[[ RECORD EXTRACTS, beginning ]]

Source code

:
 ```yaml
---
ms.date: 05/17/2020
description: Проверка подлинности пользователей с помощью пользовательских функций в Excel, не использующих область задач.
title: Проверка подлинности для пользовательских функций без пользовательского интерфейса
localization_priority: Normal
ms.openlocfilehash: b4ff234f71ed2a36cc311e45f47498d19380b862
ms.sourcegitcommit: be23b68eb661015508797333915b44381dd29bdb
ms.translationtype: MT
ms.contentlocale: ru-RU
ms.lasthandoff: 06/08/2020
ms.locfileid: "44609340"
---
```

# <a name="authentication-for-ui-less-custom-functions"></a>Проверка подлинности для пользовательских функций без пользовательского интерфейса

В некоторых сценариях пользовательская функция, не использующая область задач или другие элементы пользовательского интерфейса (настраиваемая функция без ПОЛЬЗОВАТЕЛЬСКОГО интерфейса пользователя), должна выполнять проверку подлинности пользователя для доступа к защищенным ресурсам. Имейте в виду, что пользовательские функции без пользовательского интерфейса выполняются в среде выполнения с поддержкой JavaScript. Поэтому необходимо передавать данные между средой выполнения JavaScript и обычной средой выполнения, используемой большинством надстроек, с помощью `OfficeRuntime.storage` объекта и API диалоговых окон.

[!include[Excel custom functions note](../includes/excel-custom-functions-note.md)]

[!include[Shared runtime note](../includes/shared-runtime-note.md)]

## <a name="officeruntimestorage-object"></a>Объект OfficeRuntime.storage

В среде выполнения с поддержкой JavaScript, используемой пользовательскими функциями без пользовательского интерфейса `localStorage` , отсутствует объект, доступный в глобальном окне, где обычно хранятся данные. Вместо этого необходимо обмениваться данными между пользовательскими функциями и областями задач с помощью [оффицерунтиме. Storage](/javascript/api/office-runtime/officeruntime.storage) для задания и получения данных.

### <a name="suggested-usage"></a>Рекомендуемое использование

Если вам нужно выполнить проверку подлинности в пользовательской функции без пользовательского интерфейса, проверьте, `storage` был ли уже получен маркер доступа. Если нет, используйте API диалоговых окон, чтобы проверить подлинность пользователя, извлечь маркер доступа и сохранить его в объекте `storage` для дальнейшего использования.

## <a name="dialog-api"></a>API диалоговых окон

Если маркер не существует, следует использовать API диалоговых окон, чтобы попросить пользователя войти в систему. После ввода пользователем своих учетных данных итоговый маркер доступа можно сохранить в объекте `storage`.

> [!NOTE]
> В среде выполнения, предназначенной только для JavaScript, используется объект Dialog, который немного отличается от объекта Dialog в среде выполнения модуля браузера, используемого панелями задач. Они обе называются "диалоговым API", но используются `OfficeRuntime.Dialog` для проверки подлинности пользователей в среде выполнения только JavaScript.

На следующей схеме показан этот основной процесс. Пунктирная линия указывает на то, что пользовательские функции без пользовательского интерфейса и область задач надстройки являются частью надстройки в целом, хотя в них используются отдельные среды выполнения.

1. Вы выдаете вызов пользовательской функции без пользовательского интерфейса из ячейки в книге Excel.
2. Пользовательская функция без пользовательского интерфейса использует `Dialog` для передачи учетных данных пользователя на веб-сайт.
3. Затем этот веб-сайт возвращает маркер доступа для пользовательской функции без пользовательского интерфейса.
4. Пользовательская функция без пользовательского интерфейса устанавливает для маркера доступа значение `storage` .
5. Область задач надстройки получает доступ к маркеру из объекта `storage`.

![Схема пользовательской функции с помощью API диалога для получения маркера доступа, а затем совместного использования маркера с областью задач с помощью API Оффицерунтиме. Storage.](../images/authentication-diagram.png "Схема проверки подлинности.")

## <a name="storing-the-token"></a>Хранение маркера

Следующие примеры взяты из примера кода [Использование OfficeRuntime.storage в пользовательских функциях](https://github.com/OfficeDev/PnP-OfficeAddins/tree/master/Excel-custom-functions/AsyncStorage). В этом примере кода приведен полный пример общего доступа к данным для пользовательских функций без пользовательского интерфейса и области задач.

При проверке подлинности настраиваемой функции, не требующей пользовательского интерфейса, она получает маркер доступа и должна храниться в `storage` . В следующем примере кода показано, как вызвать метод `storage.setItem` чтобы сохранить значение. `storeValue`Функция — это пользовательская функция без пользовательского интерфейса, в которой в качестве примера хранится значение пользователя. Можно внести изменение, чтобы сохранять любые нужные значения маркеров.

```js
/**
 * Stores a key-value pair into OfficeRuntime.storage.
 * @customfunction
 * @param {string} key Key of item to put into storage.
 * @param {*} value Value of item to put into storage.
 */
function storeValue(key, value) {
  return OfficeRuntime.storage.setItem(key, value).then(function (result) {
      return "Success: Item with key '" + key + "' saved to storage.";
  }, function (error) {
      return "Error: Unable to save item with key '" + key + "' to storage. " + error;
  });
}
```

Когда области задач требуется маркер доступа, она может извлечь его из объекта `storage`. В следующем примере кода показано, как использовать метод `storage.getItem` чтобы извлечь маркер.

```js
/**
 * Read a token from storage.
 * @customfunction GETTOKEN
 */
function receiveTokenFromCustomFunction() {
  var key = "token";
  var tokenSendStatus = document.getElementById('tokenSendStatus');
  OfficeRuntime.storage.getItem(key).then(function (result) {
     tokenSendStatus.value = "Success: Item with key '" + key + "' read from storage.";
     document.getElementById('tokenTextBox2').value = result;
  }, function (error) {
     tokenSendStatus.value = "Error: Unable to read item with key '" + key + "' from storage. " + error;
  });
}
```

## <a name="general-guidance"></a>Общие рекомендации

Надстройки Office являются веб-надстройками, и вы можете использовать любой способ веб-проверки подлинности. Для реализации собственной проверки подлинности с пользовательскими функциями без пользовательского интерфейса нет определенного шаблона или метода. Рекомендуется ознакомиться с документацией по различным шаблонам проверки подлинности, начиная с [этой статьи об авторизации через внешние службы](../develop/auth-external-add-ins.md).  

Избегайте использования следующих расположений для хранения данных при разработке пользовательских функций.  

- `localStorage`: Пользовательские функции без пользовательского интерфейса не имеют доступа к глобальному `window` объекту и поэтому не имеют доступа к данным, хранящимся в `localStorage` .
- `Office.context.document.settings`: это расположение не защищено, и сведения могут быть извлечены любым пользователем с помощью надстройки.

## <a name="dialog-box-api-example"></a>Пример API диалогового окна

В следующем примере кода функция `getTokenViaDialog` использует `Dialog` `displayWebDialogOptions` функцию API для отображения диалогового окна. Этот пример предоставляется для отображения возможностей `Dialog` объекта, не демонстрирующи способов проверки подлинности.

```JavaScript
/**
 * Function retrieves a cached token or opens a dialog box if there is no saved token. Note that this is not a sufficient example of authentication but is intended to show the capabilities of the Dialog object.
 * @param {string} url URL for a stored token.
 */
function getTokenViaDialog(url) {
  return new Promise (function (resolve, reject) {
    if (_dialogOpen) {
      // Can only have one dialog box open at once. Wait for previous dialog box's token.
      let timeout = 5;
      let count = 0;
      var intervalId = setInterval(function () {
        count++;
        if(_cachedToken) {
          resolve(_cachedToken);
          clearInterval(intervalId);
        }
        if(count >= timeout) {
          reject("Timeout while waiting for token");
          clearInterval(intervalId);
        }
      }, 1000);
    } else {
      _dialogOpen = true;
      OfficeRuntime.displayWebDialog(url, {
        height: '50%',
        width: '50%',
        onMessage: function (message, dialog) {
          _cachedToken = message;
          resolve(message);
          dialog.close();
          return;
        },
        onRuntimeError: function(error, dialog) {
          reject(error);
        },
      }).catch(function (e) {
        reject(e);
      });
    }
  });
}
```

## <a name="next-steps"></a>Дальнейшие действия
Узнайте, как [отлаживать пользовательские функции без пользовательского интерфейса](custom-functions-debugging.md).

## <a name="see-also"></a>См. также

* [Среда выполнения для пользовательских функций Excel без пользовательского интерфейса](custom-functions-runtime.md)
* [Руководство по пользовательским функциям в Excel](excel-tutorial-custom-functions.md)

[[ RECORD EXTRACTS, end ]]

HOW TO COMPLETE THIS TASK - All lines above with the word "получает" need to be reported.

OUTPUT OF THE EXERCISE -
5. Область задач надстройки получает доступ к маркеру из объекта `storage`.
При проверке подлинности настраиваемой функции, не требующей пользовательского интерфейса, она получает маркер доступа и должна храниться в `storage` . В следующем примере кода показано, как вызвать метод `storage.setItem` чтобы сохранить значение. `storeValue`Функция — это пользовательская функция без пользовательского интерфейса, в которой в качестве примера хранится значение пользователя. Можно внести изменение, чтобы сохранять любые нужные значения маркеров.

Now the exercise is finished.